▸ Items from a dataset
____________

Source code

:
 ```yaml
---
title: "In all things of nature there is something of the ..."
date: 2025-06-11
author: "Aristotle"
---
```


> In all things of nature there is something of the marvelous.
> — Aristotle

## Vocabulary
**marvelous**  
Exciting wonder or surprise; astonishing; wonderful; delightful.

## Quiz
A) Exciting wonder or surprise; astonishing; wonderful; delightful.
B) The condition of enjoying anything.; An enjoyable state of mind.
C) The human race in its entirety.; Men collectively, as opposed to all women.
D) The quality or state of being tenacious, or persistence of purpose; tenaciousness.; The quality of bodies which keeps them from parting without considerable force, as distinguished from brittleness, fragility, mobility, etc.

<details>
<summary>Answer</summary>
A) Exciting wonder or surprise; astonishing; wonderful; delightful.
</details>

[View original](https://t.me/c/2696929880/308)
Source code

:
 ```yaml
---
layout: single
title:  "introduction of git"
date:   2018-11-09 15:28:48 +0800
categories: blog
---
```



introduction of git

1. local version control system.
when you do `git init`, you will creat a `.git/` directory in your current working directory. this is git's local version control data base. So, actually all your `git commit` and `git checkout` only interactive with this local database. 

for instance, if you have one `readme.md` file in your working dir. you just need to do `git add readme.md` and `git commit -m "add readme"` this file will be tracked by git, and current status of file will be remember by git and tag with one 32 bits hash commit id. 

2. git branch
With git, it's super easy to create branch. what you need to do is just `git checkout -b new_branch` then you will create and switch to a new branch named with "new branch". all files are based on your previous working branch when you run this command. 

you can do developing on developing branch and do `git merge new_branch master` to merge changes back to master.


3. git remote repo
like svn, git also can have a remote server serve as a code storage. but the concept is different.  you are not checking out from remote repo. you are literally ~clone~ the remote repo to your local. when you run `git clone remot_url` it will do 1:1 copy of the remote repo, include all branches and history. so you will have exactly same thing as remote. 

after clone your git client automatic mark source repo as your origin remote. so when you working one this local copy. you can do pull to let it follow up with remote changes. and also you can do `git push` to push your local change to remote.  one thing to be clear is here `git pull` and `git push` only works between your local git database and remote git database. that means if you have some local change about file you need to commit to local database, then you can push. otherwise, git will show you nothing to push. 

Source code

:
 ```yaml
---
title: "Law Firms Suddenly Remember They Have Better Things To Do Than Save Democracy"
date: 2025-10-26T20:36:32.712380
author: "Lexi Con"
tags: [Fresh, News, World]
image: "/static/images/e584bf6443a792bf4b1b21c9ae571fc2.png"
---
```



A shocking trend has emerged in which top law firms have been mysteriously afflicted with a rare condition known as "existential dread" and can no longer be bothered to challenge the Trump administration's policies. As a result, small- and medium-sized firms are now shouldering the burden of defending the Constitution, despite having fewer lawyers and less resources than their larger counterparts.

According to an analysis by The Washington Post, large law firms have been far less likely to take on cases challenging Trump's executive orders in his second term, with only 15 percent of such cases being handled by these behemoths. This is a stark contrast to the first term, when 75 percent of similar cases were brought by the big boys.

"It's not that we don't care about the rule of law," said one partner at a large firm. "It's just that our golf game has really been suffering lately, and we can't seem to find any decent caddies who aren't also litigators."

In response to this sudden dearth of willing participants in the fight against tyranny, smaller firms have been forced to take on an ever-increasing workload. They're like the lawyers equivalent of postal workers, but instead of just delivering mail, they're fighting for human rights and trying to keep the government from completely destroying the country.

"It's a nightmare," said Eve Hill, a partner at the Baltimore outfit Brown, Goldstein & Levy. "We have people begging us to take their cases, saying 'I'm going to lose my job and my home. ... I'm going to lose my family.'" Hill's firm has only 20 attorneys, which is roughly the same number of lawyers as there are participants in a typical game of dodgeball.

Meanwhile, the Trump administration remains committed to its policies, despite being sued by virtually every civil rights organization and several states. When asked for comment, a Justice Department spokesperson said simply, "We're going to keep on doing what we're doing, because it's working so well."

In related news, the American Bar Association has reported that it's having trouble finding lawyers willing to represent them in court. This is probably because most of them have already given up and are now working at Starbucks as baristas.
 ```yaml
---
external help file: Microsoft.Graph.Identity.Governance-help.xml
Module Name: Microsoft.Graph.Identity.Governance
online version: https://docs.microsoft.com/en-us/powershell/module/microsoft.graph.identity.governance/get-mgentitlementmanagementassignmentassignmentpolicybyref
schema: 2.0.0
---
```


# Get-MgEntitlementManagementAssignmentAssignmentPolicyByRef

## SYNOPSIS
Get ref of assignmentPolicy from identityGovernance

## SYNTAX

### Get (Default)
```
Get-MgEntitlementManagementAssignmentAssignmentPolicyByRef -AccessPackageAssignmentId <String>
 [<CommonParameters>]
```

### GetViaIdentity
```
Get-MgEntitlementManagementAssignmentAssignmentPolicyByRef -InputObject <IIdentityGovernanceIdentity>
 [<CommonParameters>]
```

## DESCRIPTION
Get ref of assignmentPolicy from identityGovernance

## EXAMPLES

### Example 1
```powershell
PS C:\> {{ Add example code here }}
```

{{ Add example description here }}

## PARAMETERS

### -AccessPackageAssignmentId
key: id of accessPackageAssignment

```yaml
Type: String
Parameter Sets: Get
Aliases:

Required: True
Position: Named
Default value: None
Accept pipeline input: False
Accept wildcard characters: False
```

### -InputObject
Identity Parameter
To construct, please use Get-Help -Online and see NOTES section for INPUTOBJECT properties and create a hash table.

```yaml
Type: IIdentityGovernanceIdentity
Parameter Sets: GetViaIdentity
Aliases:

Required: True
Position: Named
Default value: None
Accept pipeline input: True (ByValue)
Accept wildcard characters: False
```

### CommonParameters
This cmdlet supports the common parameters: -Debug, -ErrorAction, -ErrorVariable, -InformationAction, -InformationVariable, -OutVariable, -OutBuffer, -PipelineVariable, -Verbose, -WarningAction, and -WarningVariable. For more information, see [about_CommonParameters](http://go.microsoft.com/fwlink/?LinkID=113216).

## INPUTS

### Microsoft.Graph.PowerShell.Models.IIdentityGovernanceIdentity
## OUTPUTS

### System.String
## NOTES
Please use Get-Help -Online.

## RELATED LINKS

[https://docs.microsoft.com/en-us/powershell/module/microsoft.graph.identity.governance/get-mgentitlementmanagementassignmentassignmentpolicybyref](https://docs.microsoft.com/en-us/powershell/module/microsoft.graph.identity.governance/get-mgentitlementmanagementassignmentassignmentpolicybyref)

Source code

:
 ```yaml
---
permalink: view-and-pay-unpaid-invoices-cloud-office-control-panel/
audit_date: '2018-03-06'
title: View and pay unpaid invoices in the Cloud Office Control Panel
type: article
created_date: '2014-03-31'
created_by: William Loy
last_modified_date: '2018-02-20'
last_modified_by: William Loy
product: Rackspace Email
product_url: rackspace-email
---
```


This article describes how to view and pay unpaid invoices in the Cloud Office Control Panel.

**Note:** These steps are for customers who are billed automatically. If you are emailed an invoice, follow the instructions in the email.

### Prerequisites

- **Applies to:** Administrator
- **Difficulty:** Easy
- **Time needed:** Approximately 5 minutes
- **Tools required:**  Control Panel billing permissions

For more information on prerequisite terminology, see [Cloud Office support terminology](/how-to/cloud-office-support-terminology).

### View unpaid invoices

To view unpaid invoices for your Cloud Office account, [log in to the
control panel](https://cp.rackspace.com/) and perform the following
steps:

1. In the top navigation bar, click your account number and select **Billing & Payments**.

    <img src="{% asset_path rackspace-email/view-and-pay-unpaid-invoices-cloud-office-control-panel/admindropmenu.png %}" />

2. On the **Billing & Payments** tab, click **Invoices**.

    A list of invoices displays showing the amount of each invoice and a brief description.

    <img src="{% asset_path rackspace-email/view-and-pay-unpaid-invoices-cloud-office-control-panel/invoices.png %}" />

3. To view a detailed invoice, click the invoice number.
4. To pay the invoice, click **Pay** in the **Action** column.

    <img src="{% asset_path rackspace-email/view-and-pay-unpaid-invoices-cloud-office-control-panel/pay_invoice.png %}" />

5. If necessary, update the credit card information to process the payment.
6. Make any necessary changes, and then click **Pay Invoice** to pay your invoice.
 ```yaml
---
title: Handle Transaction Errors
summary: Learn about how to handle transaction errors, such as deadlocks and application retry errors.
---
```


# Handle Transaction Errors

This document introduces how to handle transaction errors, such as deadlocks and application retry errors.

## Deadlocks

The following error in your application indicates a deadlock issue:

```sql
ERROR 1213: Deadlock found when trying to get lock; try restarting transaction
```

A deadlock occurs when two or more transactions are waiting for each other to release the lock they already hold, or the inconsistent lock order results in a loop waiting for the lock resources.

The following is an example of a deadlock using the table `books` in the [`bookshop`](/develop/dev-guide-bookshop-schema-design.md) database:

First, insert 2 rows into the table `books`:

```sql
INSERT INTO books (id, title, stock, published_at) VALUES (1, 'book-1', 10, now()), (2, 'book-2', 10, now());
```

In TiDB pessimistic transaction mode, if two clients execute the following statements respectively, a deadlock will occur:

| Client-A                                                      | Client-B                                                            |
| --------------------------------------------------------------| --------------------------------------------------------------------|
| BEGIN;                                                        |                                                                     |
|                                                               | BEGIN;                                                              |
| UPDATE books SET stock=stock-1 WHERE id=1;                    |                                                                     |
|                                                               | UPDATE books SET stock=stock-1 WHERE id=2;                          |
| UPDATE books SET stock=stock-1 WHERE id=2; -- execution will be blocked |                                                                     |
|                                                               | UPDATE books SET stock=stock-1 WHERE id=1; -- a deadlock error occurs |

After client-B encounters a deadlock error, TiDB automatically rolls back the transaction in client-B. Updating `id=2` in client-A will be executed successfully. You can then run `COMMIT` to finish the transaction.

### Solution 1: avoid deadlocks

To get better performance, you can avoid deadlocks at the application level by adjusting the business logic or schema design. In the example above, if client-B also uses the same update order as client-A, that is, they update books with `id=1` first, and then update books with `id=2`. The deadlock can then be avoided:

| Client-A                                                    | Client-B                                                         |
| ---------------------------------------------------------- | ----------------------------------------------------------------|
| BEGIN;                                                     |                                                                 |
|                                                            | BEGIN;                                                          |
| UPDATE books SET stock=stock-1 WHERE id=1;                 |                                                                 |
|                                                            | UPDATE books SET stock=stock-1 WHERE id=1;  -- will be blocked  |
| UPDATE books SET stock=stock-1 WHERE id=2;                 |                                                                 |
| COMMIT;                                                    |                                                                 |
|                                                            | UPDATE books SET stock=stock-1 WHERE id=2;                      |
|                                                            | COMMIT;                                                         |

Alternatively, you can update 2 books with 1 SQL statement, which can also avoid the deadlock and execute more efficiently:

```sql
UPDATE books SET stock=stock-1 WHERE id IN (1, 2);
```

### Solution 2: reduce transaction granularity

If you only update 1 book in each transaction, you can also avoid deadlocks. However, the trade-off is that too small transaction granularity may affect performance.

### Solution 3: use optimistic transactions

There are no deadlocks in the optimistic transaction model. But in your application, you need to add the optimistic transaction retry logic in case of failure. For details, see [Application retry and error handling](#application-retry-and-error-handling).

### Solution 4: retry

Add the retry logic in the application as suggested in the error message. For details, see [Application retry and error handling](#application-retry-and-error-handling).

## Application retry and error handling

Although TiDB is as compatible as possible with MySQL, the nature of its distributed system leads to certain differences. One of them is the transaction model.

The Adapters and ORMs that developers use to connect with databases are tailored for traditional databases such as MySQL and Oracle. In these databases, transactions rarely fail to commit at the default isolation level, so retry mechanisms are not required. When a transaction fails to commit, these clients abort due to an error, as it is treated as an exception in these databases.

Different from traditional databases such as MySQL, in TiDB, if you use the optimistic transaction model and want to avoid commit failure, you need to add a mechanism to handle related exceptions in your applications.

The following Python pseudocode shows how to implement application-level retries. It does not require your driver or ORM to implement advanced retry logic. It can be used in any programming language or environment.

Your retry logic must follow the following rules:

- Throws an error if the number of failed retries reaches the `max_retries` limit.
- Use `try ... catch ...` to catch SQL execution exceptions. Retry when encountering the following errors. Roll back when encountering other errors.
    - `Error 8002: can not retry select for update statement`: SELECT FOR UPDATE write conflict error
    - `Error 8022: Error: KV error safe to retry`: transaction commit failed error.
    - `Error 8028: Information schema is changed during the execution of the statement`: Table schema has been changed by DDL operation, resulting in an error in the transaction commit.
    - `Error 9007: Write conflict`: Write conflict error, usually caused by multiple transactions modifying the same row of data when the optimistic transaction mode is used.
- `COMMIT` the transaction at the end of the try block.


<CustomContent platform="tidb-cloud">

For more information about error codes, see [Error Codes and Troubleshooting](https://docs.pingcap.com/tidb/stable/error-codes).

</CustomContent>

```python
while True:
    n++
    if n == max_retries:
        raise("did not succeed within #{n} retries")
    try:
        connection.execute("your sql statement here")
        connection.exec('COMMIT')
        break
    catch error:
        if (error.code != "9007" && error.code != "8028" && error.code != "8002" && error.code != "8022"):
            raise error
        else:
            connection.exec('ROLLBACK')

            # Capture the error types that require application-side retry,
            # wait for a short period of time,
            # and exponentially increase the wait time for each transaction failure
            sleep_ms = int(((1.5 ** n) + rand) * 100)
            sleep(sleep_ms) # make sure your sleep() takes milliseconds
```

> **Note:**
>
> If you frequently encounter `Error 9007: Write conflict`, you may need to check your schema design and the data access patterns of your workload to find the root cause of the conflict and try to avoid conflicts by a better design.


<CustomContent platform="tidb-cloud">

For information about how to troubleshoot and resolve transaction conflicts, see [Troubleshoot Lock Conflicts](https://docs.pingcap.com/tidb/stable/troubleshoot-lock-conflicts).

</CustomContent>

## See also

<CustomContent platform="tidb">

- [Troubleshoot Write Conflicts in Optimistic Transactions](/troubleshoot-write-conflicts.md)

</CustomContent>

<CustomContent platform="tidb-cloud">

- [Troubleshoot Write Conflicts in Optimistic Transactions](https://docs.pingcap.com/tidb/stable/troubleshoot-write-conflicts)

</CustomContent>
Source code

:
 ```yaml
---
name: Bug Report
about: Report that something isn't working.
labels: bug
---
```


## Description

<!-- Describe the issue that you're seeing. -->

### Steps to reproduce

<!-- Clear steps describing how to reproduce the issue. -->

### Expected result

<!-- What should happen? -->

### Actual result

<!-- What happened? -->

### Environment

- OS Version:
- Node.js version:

____________

▸ GOAL OF THE EXERCISE
Lines above that include the string "because" need to be copied.

▸ EXPECTED ANSWER
Meanwhile, the Trump administration remains committed to its policies, despite being sued by virtually every civil rights organization and several states. When asked for comment, a Justice Department spokesperson said simply, "We're going to keep on doing what we're doing, because it's working so well."
In related news, the American Bar Association has reported that it's having trouble finding lawyers willing to represent them in court. This is probably because most of them have already given up and are now working at Starbucks as baristas.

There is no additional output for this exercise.